A Titanic moment on the Danube
|The Legend aground with its rescuing tug nearby.|
If you are on a boat, a scraping-crunching sound that sends shimmers through the vessel isn’t something you want to hear.
But that’s what woke me from sleep at a little after 3 a.m. on Tuesday, May 28, on the Viking Legend river boat as it made its way between Linz and Melk, stops along the way to Vienna, Bratislava and Budapest.
I opened my eyes in time to see the TV in our small cabin flickered on and then off. Then quiet ensued and, ever the optimist, I fell back to sleep only to wake at 5 a.m. as is my custom. I wandered down the corridor to the foyer to get coffee.
I as immediately met by the concierge who instructed me to go back to my room and stay there until further word. He added the vague, unsettling comment that there had been a “problem.” Just then three officials dressed in dark blue uniforms adorned with illegible name tags and patches entered stage left.
So I went back to our cabin, which now seemed more like a cage. I stared out the window to find the shore about 20 feet away from the boat. I screwed up my courage to defy authority and popped up a nearby stairwell to peep over the upper deck, which had been cordoned off. A large tugboat was circling the Legend, seemingly looking for the best angle of approach.

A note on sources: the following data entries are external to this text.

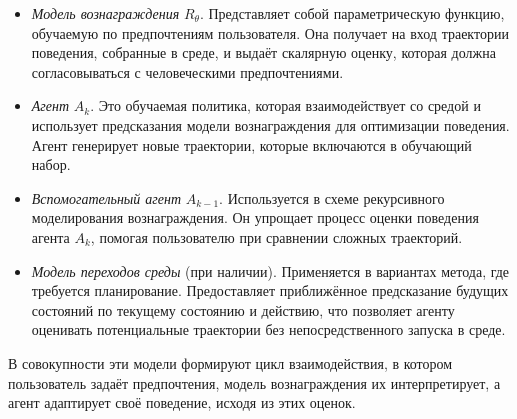 \begin{itemize}
\item \emph{Модель вознаграждения} $R_\theta$.  
Представляет собой параметрическую функцию, обучаемую по предпочтениям 
пользователя. Она получает на вход траектории поведения, собранные в 
среде, и выдаёт скалярную оценку, которая должна согласовываться с 
человеческими предпочтениями.

\item \emph{Агент} $A_k$.  
Это обучаемая политика, которая взаимодействует со средой и использует 
предсказания модели вознаграждения для оптимизации поведения. Агент 
генерирует новые траектории, которые включаются в обучающий набор.

\item \emph{Вспомогательный агент} $A_{k-1}$.  
Используется в схеме рекурсивного моделирования вознаграждения. Он 
упрощает процесс оценки поведения агента $A_k$, помогая пользователю 
при сравнении сложных траекторий.

\item \emph{Модель переходов среды} (при наличии).  
Применяется в вариантах метода, где требуется планирование. Предоставляет 
приближённое предсказание будущих состояний по текущему состоянию и 
действию, что позволяет агенту оценивать потенциальные траектории без 
непосредственного запуска в среде.
\end{itemize}

В совокупности эти модели формируют цикл взаимодействия, в котором 
пользователь задаёт предпочтения, модель вознаграждения их 
интерпретирует, а агент адаптирует своё поведение, исходя из этих 
оценок.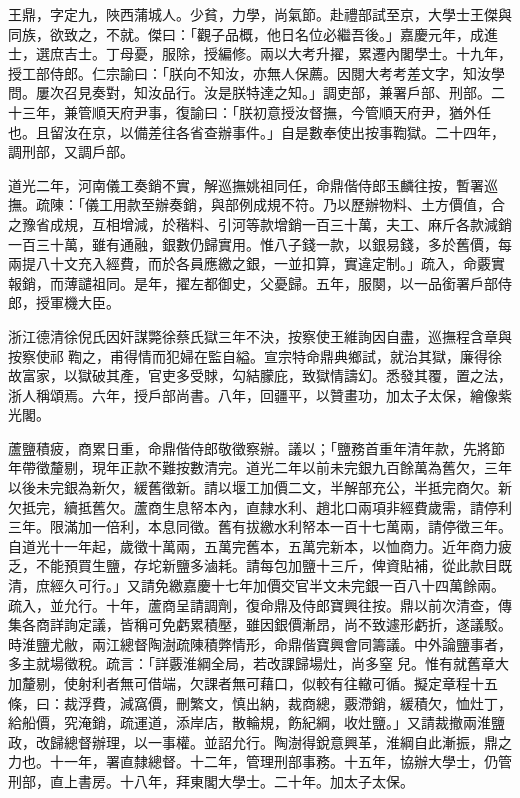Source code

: \begin{pinyinscope}
王鼎，字定九，陜西蒲城人。少貧，力學，尚氣節。赴禮部試至京，大學士王傑與同族，欲致之，不就。傑曰：「觀子品概，他日名位必繼吾後。」嘉慶元年，成進士，選庶吉士。丁母憂，服除，授編修。兩以大考升擢，累遷內閣學士。十九年，授工部侍郎。仁宗諭曰：「朕向不知汝，亦無人保薦。因閱大考考差文字，知汝學問。屢次召見奏對，知汝品行。汝是朕特達之知。」調吏部，兼署戶部、刑部。二十三年，兼管順天府尹事，復諭曰：「朕初意授汝督撫，今管順天府尹，猶外任也。且留汝在京，以備差往各省查辦事件。」自是數奉使出按事鞫獄。二十四年，調刑部，又調戶部。

道光二年，河南儀工奏銷不實，解巡撫姚祖同任，命鼎偕侍郎玉麟往按，暫署巡撫。疏陳：「儀工用款至辦奏銷，與部例成規不符。乃以歷辦物料、土方價值，合之豫省成規，互相增減，於稭料、引河等款增銷一百三十萬，夫工、麻斤各款減銷一百三十萬，雖有通融，銀數仍歸實用。惟八子錢一款，以銀易錢，多於舊價，每兩提八十文充入經費，而於各員應繳之銀，一並扣算，實違定制。」疏入，命覈實報銷，而薄譴祖同。是年，擢左都御史，父憂歸。五年，服闋，以一品銜署戶部侍郎，授軍機大臣。

浙江德清徐倪氏因奸謀斃徐蔡氏獄三年不決，按察使王維詢因自盡，巡撫程含章與按察使祁鞫之，甫得情而犯婦在監自縊。宣宗特命鼎典鄉試，就治其獄，廉得徐故富家，以獄破其產，官吏多受賕，勾結朦庇，致獄情譸幻。悉發其覆，置之法，浙人稱頌焉。六年，授戶部尚書。八年，回疆平，以贊畫功，加太子太保，繪像紫光閣。

蘆鹽積疲，商累日重，命鼎偕侍郎敬徵察辦。議以；「鹽務首重年清年款，先將節年帶徵釐剔，現年正款不難按數清完。道光二年以前未完銀九百餘萬為舊欠，三年以後未完銀為新欠，緩舊徵新。請以堰工加價二文，半解部充公，半抵完商欠。新欠抵完，續抵舊欠。蘆商生息帑本內，直隸水利、趙北口兩項非經費歲需，請停利三年。限滿加一倍利，本息同徵。舊有拔繳水利帑本一百十七萬兩，請停徵三年。自道光十一年起，歲徵十萬兩，五萬完舊本，五萬完新本，以恤商力。近年商力疲乏，不能預買生鹽，存坨新鹽多滷耗。請每包加鹽十三斤，俾資貼補，從此款目既清，庶經久可行。」又請免繳嘉慶十七年加價交官半文未完銀一百八十四萬餘兩。疏入，並允行。十年，蘆商呈請調劑，復命鼎及侍郎寶興往按。鼎以前次清查，傳集各商詳詢定議，皆稱可免虧累積壓，雖因銀價漸昂，尚不致遽形虧折，遂議駁。時淮鹽尤敝，兩江總督陶澍疏陳積弊情形，命鼎偕寶興會同籌議。中外論鹽事者，多主就場徵稅。疏言：「詳覈淮綱全局，若改課歸場灶，尚多窒兒。惟有就舊章大加釐剔，使射利者無可借端，欠課者無可藉口，似較有往轍可循。擬定章程十五條，曰：裁浮費，減窩價，刪繁文，慎出納，裁商總，覈滯銷，緩積欠，恤灶丁，給船價，究淹銷，疏運道，添岸店，散輪規，飭紀綱，收灶鹽。」又請裁撤兩淮鹽政，改歸總督辦理，以一事權。並詔允行。陶澍得銳意興革，淮綱自此漸振，鼎之力也。十一年，署直隸總督。十二年，管理刑部事務。十五年，協辦大學士，仍管刑部，直上書房。十八年，拜東閣大學士。二十年。加太子太保。


\end{pinyinscope}
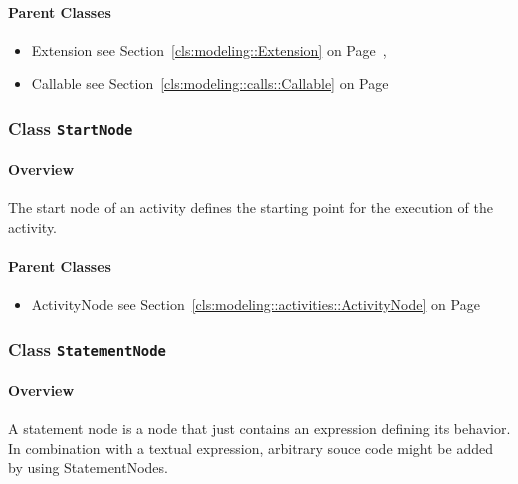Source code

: 	



\paragraph{Parent Classes}
\begin{itemize}
\item Extension see Section~\ref{cls:modeling::Extension} on Page~\pageref{cls:modeling::Extension}, \item Callable see Section~\ref{cls:modeling::calls::Callable} on Page~\pageref{cls:modeling::calls::Callable}\end{itemize}
\subsubsection{\Large{Class \bfseries \texttt{StartNode}\normalfont}}
\label{cls:modeling::activities::StartNode} 
\paragraph{Overview}

	
			
The start node of an activity defines the starting point for the execution of the activity.	
		
	



\paragraph{Parent Classes}
\begin{itemize}
\item ActivityNode see Section~\ref{cls:modeling::activities::ActivityNode} on Page~\pageref{cls:modeling::activities::ActivityNode}\end{itemize}
\subsubsection{\Large{Class \bfseries \texttt{StatementNode}\normalfont}}
\label{cls:modeling::activities::StatementNode} 
\paragraph{Overview}

	
			
A statement node is a node that just contains an expression defining its behavior. In combination with a textual expression, arbitrary souce code might be added by using StatementNodes.	
		
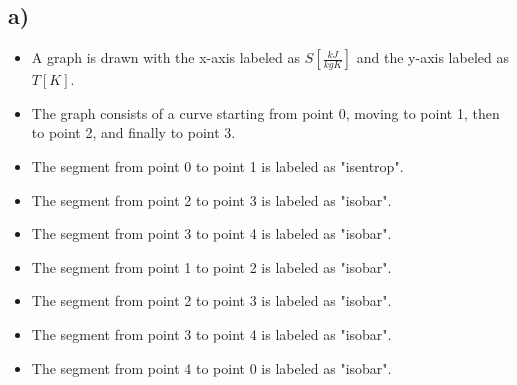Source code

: 

\subsection*{a)}

\begin{itemize}
    \item A graph is drawn with the x-axis labeled as $S \left[ \frac{kJ}{kgK} \right]$ and the y-axis labeled as $T \left[ K \right]$.
    \item The graph consists of a curve starting from point 0, moving to point 1, then to point 2, and finally to point 3.
    \item The segment from point 0 to point 1 is labeled as "isentrop".
    \item The segment from point 2 to point 3 is labeled as "isobar".
    \item The segment from point 3 to point 4 is labeled as "isobar".
    \item The segment from point 1 to point 2 is labeled as "isobar".
    \item The segment from point 2 to point 3 is labeled as "isobar".
    \item The segment from point 3 to point 4 is labeled as "isobar".
    \item The segment from point 4 to point 0 is labeled as "isobar".
\end{itemize}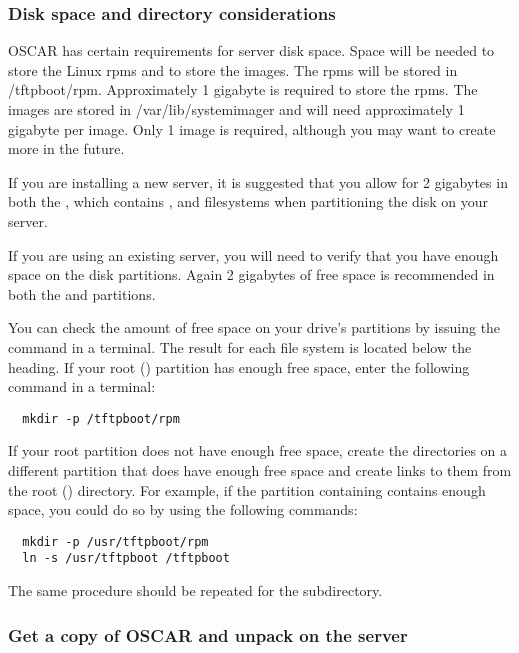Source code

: \subsubsection{Disk space and directory considerations}
\label{det:serverdiskpar}

OSCAR has certain requirements for server disk space. Space will be
needed to store the Linux rpms and to store the images.
The rpms will be stored in /tftpboot/rpm. Approximately 1 gigabyte is required
to store the rpms. 
The images are stored in /var/lib/systemimager and will need approximately
1 gigabyte per image. Only 1 image is required, although you may want to create
more in the future. 

If you are installing a new server, it is suggested that you allow for 
2 gigabytes in both the \file{/}, which contains ,  
and  filesystems when partitioning the disk on your server.

If you are using an existing server, you will need to verify that you have 
enough space on the disk partitions. Again 2 gigabytes of free space
is recommended in both the \file{/} and  partitions.

You can check
the amount of free space on your drive's partitions by issuing the
command  in a terminal.  The result for each file system is
located below the  heading. If your root (\file{/})
partition has enough free space, enter the following command in a
terminal:

\begin{verbatim}
  mkdir -p /tftpboot/rpm
\end{verbatim}
  
If your root partition does not have enough free space, create the
directories on a different partition that does have enough free space
and create links to them from the root (\file{/}) directory.  For
example, if the partition containing  contains enough
space, you could do so by using the following commands:

\begin{verbatim}
  mkdir -p /usr/tftpboot/rpm
  ln -s /usr/tftpboot /tftpboot
\end{verbatim}

The same procedure should be repeated for the 
subdirectory.

    
\subsubsection{Get a copy of OSCAR and unpack on the server} 
\label{det:unpack}

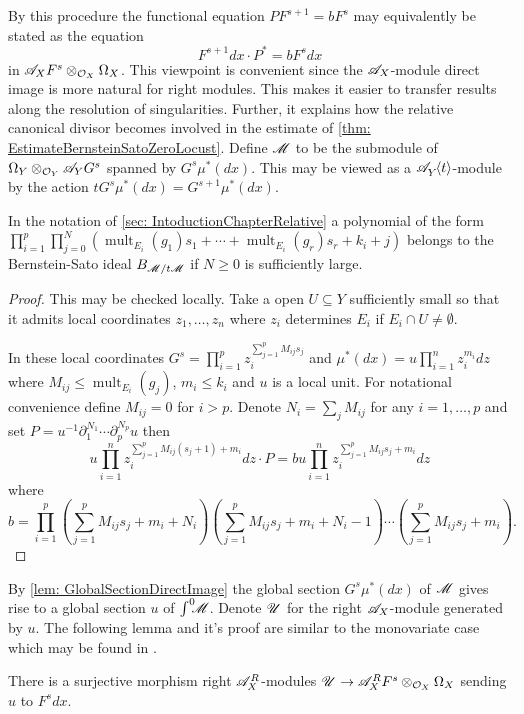 By this procedure the functional equation $P F^{s+1} = b F^s$ may equivalently be stated as the equation
$$F^{s+1}dx \cdot P^* = b F^s dx $$
in $\mathscr{A}_X F^s \otimes_{\mathcal{O}_X}\Omega_X$.
This viewpoint is convenient since the $\mathscr{A}_X$-module direct image is more natural for right modules.
This makes it easier to transfer results along the resolution of singularities.
Further, it explains how the relative canonical divisor becomes involved in the estimate of \cref{thm: EstimateBernsteinSatoZeroLocust}.
Define $\mathscr{M}$ to be the submodule of $\Omega_Y\otimes_{\mathcal{O}_Y} \mathscr{A}_Y G^s$ spanned by $G^s \mu^*(dx)$.
This may be viewed as a $\mathscr{A}_{Y}^{}\mkern-5mu\left\langle t \right\rangle$-module by the action $t G^s \mu^*(dx) = G^{s+1} \mu^*(dx)$.
\begin{lemma}\label{lem: BernsteinSatoPolynomialUpstairs}
  In the notation of \cref{sec: IntoductionChapterRelative} a polynomial of the form
  $\prod_{i=1}^p \prod_{j=0}^N(\operatorname{mult}_{E_i}(g_1) s_1 + \cdots + \operatorname{mult}_{E_i}(g_r)s_r + k_i + j)$
  belongs to the Bernstein-Sato ideal $B_{\mathscr{M}/t\mathscr{M}}$ if $N\geq 0$ is sufficiently large.
\end{lemma}
\begin{proof}
  This may be checked locally.
  Take a open $U\subseteq Y$ sufficiently small so that it admits local coordinates $z_1,\ldots,z_n$ where $z_i$ determines $E_i$ if $E_i\cap U \neq \emptyset$.

  In these local coordinates $G^s = \prod_{i=1}^p z_i^{\sum_{j=1}^p M_{ij}s_j}$ and $\mu^*(dx) = u \prod_{i=1}^n z_i^{m_i} dz$ where $M_{ij} \leq \operatorname{mult}_{E_i}(g_j)$, $m_i \leq k_i$ and $u$ is a local unit. For notational convenience define $M_{ij} = 0$ for $i>p$.
  Denote $N_i = \sum_j M_{ij}$ for any $i=1,\ldots,p$ and set $P = u^{-1} \partial_1^{N_1} \cdots \partial_p^{N_p} u$ then
  $$u\prod_{i=1}^n z_i^{\sum_{j=1}^p M_{ij}(s_j+1) + m_i}dz \cdot P =  b u \prod_{i=1}^nz_i^{\sum_{j=1}^p M_{ij}s_j + m_i}dz $$
  where
  $$b = \prod_{i=1}^p(\sum_{j=1}^p M_{ij}s_j + m_i + N_i)(\sum_{j=1}^p M_{ij}s_j + m_i + N_i - 1)\cdots(\sum_{j=1}^p M_{ij}s_j + m_i).$$
\end{proof}
By \cref{lem: GlobalSectionDirectImage} the global section $G^s \mu^*(dx)$ of $\mathscr{M}$ gives rise to a global section $u$ of $\int^0 \mkern -8mu\mathscr{M}$. Denote $\mathscr{U}$ for the right $\mathscr{A}_X$-module generated by $u$.
The following lemma and it's proof are similar to the monovariate case which may be found in \cite[p246]{bjork1979rings}.
\begin{lemma}
  There is a surjective morphism right $\mathscr{A}_X^R$-modules $\mathscr{U}\to \mathscr{A}_X^RF^s \otimes_{\mathcal{O}_X}\Omega_X$ sending $u$ to $F^sdx$.
\end{lemma}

The Legend, which is 443 feet long (one football field plus half of another), was stalled cross-wise in the Danube channel, blocking it to all river traffic.
Because most of the 189 passengers were presumably asleep, or were supposed to be asleep, no public address announcement was made. That was a sign that my worst “Titanic” fears were unfounded. We were not slowly sinking into the waters of the Danube.
By 6:30, the Legend was moving again, and all seemed normal— until the big boat did a u-turn in the middle of the river and sidled up to a seawall landing in a small village that wasn’t part of itinerary. We would come to know Sarmingstein, Austria, better in the next two days. Vienna it wasn’t.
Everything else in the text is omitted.